Normal field extension separable over its fixed field Let us have a field $K\supseteq E$ and $G$ be its group of automorphisms over $E$. Let the fixed field of $G$ be $K^G$. I would like to show that $K$ is separable over $K^G$. 
I know that for algebraic extensions normal and separable iff Galois and $K$ is Galois over $K^G$. However, I want to show it a more direct way. I was wondering if there is someway to show that if some irreducible polynomial $f$ was not separable, than some something in its splitting field (which must be contained $K$) that is not in $K^G$ must be also fixed by $G$ leading to a contradiction. However, I cannot get this to work out. This would make sense if $f$ had only a single root repeated, but that is not true in general. (If need be we can also include the assumption that $K$ is normal of $E$, but I do not know if this is necessary)
Any help or direction is greatly appreciated.
 A: Pick $\alpha \in K$, need to show that $\alpha$ is separable over $K^G$.  In particular, we just need to show that $\alpha$ is the root of a polynomial $f$ with no repeated roots, because it's minimal polynomial must divide $f$.
Let $\{\sigma_1, \ldots, \sigma_n\} \subseteq G$ be the largest set of elements in $G$ with the property that $\sigma_1(\alpha), \ldots, \sigma_n(\alpha)$ are all distinct.  Now prove the following:


*

*If $\tau \in G$ show that $\tau$ must permute $\{\sigma_1(\alpha), \ldots, \sigma_n(\alpha)\}$.

*Define $f = \prod_i(x - \sigma_i(\alpha))$.  Show that $f(\alpha) = 0$.
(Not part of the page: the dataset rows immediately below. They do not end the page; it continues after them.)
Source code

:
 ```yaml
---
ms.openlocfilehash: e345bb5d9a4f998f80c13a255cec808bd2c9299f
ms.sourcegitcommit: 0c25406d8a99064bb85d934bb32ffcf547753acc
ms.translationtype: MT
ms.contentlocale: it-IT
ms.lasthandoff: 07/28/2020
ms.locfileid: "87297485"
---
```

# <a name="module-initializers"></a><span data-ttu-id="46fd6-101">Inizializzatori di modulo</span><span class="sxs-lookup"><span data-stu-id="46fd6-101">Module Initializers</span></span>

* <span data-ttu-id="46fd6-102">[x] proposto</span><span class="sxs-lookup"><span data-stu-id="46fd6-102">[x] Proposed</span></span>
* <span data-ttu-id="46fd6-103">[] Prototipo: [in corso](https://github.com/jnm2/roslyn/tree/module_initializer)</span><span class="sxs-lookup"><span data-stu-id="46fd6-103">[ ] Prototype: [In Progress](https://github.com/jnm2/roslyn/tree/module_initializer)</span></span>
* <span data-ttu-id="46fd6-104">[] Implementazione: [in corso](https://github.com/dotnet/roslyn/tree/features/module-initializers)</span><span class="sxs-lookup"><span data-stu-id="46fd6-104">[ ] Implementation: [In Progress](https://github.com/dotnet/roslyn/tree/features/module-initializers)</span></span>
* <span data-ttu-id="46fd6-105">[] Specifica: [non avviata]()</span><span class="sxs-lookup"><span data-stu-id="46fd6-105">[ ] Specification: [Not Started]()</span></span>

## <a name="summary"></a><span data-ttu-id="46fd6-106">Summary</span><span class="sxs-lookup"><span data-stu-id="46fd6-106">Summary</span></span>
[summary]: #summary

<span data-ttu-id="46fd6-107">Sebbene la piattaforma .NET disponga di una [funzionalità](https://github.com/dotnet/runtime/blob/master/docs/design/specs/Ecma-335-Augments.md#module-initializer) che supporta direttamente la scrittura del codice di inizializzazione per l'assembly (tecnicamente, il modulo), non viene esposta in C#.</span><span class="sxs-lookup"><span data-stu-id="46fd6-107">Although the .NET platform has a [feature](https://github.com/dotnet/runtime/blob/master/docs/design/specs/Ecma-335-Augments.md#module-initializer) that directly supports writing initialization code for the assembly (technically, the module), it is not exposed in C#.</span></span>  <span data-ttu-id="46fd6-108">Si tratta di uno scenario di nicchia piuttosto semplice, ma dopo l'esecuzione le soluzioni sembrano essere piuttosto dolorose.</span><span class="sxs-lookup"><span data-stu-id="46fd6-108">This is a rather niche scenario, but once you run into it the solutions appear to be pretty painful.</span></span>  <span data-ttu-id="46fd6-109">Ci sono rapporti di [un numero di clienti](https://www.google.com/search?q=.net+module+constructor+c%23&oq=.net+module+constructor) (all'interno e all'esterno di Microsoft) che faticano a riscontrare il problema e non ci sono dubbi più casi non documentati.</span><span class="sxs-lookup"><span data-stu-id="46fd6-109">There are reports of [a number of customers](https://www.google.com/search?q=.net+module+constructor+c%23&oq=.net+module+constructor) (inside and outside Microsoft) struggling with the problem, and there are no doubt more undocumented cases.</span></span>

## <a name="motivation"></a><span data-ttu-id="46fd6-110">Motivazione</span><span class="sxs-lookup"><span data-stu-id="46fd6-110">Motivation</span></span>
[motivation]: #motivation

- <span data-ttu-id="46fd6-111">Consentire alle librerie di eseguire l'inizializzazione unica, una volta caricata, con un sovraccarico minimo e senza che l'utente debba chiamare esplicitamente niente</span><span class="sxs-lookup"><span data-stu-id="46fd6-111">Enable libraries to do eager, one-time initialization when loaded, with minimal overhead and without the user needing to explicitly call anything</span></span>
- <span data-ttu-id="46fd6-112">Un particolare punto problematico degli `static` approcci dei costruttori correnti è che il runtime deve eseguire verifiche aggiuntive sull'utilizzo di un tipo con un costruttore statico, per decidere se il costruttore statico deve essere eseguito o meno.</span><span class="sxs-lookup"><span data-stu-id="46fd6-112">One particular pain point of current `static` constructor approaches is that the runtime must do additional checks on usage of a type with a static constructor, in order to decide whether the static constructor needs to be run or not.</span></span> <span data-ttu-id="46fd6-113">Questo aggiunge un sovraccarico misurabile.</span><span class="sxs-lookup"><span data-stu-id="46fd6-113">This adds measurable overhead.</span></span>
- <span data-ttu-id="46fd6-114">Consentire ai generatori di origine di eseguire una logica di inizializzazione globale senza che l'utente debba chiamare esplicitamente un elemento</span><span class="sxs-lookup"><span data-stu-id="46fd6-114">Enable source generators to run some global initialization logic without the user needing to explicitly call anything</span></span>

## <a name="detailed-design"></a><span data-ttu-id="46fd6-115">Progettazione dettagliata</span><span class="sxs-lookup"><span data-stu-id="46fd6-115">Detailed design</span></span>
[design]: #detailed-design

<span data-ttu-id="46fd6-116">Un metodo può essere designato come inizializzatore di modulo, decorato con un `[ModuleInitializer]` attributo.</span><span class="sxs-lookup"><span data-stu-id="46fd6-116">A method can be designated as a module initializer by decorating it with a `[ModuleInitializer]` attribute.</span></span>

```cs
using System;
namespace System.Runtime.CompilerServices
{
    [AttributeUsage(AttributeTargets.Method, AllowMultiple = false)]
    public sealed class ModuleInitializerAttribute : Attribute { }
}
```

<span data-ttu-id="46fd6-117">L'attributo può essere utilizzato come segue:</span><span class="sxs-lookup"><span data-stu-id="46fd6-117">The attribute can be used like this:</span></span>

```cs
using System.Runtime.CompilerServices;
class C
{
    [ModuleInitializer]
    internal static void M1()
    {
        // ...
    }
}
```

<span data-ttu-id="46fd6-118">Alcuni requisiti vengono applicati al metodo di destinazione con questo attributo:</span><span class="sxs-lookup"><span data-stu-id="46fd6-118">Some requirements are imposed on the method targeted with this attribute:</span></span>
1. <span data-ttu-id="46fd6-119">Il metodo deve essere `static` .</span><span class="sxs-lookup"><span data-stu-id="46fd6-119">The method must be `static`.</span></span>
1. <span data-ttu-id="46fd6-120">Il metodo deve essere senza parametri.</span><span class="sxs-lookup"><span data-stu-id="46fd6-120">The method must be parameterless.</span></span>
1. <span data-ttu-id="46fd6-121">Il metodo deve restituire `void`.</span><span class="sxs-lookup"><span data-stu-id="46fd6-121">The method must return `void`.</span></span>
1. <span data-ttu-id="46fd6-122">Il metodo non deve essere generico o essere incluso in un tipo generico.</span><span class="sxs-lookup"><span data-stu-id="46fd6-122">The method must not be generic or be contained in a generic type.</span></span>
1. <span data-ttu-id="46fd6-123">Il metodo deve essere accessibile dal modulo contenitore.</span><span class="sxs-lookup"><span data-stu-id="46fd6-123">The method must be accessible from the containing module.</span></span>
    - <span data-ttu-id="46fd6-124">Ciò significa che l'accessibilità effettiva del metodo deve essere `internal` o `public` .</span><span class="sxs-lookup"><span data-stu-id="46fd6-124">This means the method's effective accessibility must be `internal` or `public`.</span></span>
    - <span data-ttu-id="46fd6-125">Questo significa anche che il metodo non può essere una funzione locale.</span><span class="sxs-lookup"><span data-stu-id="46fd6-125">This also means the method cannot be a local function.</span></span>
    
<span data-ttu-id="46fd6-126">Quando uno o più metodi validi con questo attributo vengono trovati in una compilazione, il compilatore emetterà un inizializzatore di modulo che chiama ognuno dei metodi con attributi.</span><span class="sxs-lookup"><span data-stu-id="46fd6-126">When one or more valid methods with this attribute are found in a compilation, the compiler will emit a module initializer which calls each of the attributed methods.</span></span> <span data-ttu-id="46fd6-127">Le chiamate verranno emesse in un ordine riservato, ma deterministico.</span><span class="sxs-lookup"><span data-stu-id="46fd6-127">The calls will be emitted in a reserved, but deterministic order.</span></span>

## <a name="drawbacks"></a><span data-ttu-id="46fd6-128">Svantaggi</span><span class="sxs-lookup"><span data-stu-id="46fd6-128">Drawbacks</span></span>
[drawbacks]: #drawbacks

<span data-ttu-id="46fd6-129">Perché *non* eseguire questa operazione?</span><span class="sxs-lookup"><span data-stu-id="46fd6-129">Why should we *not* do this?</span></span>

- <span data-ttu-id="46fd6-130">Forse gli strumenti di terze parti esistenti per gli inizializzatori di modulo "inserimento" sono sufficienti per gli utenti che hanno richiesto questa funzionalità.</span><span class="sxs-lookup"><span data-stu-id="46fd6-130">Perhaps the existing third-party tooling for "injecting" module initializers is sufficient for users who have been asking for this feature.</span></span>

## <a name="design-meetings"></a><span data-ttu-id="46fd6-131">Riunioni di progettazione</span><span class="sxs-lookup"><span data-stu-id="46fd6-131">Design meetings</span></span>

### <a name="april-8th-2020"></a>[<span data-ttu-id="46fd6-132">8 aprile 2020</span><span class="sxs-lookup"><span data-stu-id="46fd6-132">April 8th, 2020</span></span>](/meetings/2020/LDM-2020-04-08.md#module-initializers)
A: I seem to remember the following argument from Kaplansy's Fields and Rings. I assume all degrees are finite.
Let $\alpha \in K$, and let $f \in K[x]$ be its minimal polynomial over $K^G$, so that $f$ is irreducible in $K^G[x]$. 
Let $\alpha_1 = \alpha, \alpha_2, \dots, \alpha_k$ be the distinct roots of $f$ in $K$, and let
$$
g = (x - \alpha_1) (x - \alpha_2) \dots (x - \alpha_k).
$$
Since $G$ permutes the $\alpha_i$, we have that $g \in K^G[x]$. Since $g$ divides $f$, and $f$ is irreducible in $K^G[x]$, we have $f = g$, so the minimal polynomial of $\alpha$ over $K^G$ has distinct roots, and $K / K^G$ is separable.